The film is barely 90 minutes long yet when it’s over, you’ll feel as though you just spent three weeks in a secluded cabin with your red state cousin who wears a ‘Country Thunder’ t-shirt and rants about his ideas to make ‘Murica great again.
Formerly dueling co-dads Dusty (Mark Wahlberg) and Brad (Will Ferrell) are back, and this time they join forces so their kids can have — wait for it — the perfect Christmas! As is the norm with most Hollywood sequels, the film tries to make things interesting by parading out — wait for it again — the men’s own daddies! Dusty’s dad Kurt (Mel Gibson) is a macho misogynist while Brad’s dad Don (John Lithgow) is overly emotional and slightly goofy. Can you believe the night and day difference in the two dads? I know I can’t!
Of course the dream of snowflakes and candy canes is swiftly ruined by the complete and utter idiocy of slapstick antics like characters falling down, getting hit in the face, getting hit in the groin, falling down, getting hit in the face, falling down, getting electrocuted, getting hit in the ear, falling down, getting hit in the head, falling down, falling down again, and getting punched in the stomach.
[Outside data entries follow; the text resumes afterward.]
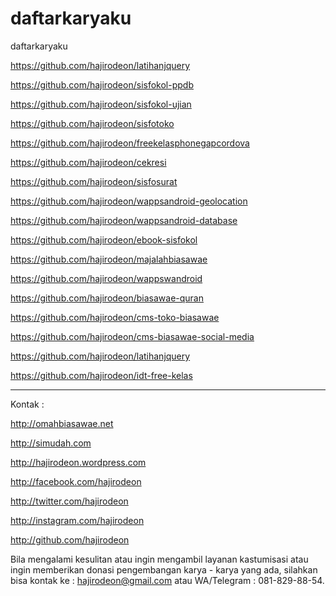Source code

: # daftarkaryaku
daftarkaryaku

https://github.com/hajirodeon/latihanjquery

https://github.com/hajirodeon/sisfokol-ppdb

https://github.com/hajirodeon/sisfokol-ujian

https://github.com/hajirodeon/sisfotoko

https://github.com/hajirodeon/freekelasphonegapcordova

https://github.com/hajirodeon/cekresi

https://github.com/hajirodeon/sisfosurat

https://github.com/hajirodeon/wappsandroid-geolocation

https://github.com/hajirodeon/wappsandroid-database

https://github.com/hajirodeon/ebook-sisfokol

https://github.com/hajirodeon/majalahbiasawae

https://github.com/hajirodeon/wappswandroid

https://github.com/hajirodeon/biasawae-quran

https://github.com/hajirodeon/cms-toko-biasawae

https://github.com/hajirodeon/cms-biasawae-social-media

https://github.com/hajirodeon/latihanjquery

https://github.com/hajirodeon/idt-free-kelas




--------------------------------------------------


Kontak : 

http://omahbiasawae.net

http://simudah.com

http://hajirodeon.wordpress.com

http://facebook.com/hajirodeon

http://twitter.com/hajirodeon

http://instagram.com/hajirodeon

http://github.com/hajirodeon


Bila mengalami kesulitan atau ingin mengambil layanan kastumisasi atau ingin memberikan donasi pengembangan karya - karya yang ada, silahkan bisa kontak ke : hajirodeon@gmail.com atau WA/Telegram : 081-829-88-54.

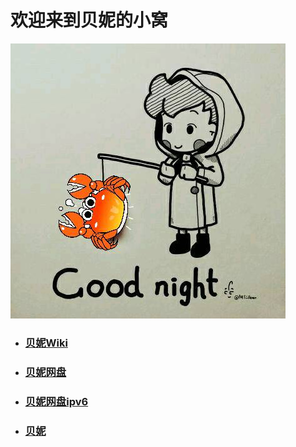# 欢迎来到贝妮的小窝


![beini](beini.jpg)


- ### [贝妮Wiki](https://xbni.github.io/)

- ### [贝妮网盘](http://beini.gq:8080/yun/)
- ### [贝妮网盘ipv6](http://beini.gq:8080/yun/)

- ### [贝妮](./贝妮.md)


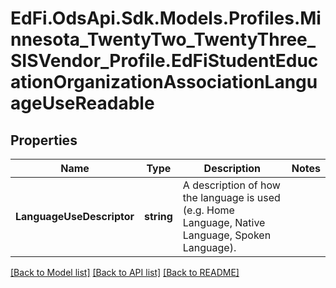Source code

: # EdFi.OdsApi.Sdk.Models.Profiles.Minnesota_TwentyTwo_TwentyThree_SISVendor_Profile.EdFiStudentEducationOrganizationAssociationLanguageUseReadable
## Properties

Name | Type | Description | Notes
------------ | ------------- | ------------- | -------------
**LanguageUseDescriptor** | **string** | A description of how the language is used (e.g. Home Language, Native Language, Spoken Language). | 

[[Back to Model list]](../README.md#documentation-for-models) [[Back to API list]](../README.md#documentation-for-api-endpoints) [[Back to README]](../README.md)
We don’t need no stinking script, it’s like the movie writes itself!
There are a couple of decent jokes sprinkled around that miraculously don’t land with a thud (including a pretty fantastic one-liner about divorce and improv), but it’s mostly dumb and nonsensical pratfalls of the most inane variety that are played for laughs — and the laughs never come. The film is devoid of all merriment and holiday fun, and the cast (and audience) deserves far better than this overstuffed turkey of a movie.
“Daddy’s Home 2” is a movie designed for idiots. Specifically. As in laboratory-tested, focus-grouped, workshopped and engineered to appeal to the lowest common denominator.
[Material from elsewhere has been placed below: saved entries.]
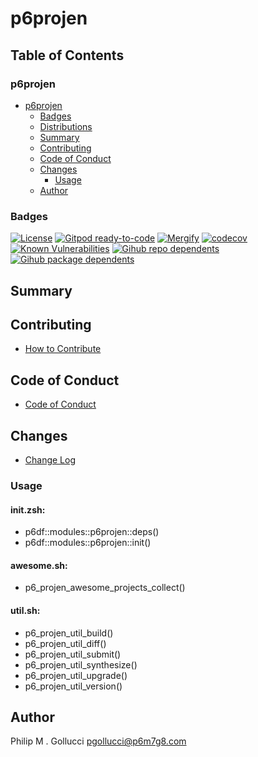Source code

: # p6projen

## Table of Contents


### p6projen
- [p6projen](#p6projen)
  - [Badges](#badges)
  - [Distributions](#distributions)
  - [Summary](#summary)
  - [Contributing](#contributing)
  - [Code of Conduct](#code-of-conduct)
  - [Changes](#changes)
    - [Usage](#usage)
  - [Author](#author)

### Badges

[![License](https://img.shields.io/badge/License-Apache%202.0-yellowgreen.svg)](https://opensource.org/licenses/Apache-2.0)
[![Gitpod ready-to-code](https://img.shields.io/badge/Gitpod-ready--to--code-blue?logo=gitpod)](https://gitpod.io/#https://github.com/p6m7g8/p6projen)
[![Mergify](https://img.shields.io/endpoint.svg?url=https://gh.mergify.io/badges/p6m7g8/p6projen/&style=flat)](https://mergify.io)
[![codecov](https://codecov.io/gh/p6m7g8/p6projen/branch/master/graph/badge.svg?token=14Yj1fZbew)](https://codecov.io/gh/p6m7g8/p6projen)
[![Known Vulnerabilities](https://snyk.io/test/github/p6m7g8/p6projen/badge.svg?targetFile=package.json)](https://snyk.io/test/github/p6m7g8/p6projen?targetFile=package.json)
[![Gihub repo dependents](https://badgen.net/github/dependents-repo/p6m7g8/p6projen)](https://github.com/p6m7g8/p6projen/network/dependents?dependent_type=REPOSITORY)
[![Gihub package dependents](https://badgen.net/github/dependents-pkg/p6m7g8/p6projen)](https://github.com/p6m7g8/p6projen/network/dependents?dependent_type=PACKAGE)

## Summary

## Contributing

- [How to Contribute](CONTRIBUTING.md)

## Code of Conduct

- [Code of Conduct](https://github.com/p6m7g8/.github/blob/master/CODE_OF_CONDUCT.md)

## Changes

- [Change Log](CHANGELOG.md)

### Usage

#### init.zsh:

- p6df::modules::p6projen::deps()
- p6df::modules::p6projen::init()

#### awesome.sh:

- p6_projen_awesome_projects_collect()

#### util.sh:

- p6_projen_util_build()
- p6_projen_util_diff()
- p6_projen_util_submit()
- p6_projen_util_synthesize()
- p6_projen_util_upgrade()
- p6_projen_util_version()


## Author

Philip M . Gollucci <pgollucci@p6m7g8.com>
In the very best comedies, jokes are either constructed (with the film carefully laying the foundation that leads to the payoff) or they’re experiential (relying on the audience’s outside knowledge about the world). In movies like “Daddy’s Home 2,” you get neither. Instead, a joke is someone getting hit in the face with a dodgeball. Or a snowball. Or a tree. Or a kid on a swing. Or Christmas decorations. For movies like this one, the film treats it as the absolute height of hilarity for a person to get hit with something or fall down. “OH!” or “OUCH!,” the audience exclaims. And sitting among them, I feel my hope for the future of humanity quickly draining away. This is “Ow My Balls!” as blockbuster entertainment.
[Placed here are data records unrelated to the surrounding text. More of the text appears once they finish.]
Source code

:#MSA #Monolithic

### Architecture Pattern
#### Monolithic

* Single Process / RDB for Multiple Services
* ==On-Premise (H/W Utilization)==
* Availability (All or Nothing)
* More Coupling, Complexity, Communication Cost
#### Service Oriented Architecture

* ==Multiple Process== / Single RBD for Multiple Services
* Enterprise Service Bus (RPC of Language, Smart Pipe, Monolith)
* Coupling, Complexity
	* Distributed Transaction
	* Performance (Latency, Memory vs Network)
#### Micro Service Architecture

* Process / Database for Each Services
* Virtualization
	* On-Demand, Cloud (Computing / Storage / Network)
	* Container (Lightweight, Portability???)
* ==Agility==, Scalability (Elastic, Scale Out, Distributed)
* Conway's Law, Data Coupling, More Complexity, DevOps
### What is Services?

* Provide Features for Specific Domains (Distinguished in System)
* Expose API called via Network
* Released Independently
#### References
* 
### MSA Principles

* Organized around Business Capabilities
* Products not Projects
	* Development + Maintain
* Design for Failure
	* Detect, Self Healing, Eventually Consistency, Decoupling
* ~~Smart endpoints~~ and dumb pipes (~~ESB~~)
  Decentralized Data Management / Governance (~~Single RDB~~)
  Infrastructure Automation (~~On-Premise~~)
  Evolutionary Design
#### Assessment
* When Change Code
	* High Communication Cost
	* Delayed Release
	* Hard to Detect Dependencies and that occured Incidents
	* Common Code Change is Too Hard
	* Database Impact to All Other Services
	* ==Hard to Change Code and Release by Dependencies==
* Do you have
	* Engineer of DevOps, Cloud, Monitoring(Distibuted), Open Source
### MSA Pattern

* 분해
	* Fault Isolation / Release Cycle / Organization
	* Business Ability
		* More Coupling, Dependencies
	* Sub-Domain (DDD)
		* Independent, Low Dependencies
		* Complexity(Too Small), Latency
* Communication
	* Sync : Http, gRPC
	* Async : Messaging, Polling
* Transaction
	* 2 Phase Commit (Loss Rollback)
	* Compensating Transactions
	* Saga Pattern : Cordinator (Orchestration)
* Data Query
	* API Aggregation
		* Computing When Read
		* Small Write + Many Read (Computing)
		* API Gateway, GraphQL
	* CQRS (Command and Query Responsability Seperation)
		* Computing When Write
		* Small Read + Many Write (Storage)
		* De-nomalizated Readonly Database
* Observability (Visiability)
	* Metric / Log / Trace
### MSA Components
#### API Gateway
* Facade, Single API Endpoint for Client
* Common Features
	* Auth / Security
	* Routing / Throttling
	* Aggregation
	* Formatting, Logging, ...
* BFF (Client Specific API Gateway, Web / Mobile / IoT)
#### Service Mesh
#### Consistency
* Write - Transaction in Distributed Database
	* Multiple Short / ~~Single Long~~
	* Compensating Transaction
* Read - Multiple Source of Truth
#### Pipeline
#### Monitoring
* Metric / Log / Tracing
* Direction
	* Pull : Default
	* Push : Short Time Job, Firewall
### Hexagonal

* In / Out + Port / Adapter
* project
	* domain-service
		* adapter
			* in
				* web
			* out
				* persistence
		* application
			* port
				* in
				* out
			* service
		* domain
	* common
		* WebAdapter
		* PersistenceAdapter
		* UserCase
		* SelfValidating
All of that being said, the movie’s not unwatchable. Maybe it’s because I found myself being so amused at how effectively this laugh-cue extravaganza appeared to work on my fellow audience members. Maybe it’s because Mark Wahlberg, Will Ferrell, and Mel Gibson are still eminently watchable, even in a poor excuse for a comedy like this one. Or maybe it’S because the movie tries so shamelessly to ingratiate itself to the public as a classic Christmas movie like “Christmas Vacation,” “Elf,” or “Surviving Christmas” (Louisa and I continue our quest to single-handedly make “Surviving Christmas” a beloved holiday movie). It’s probably all of these things.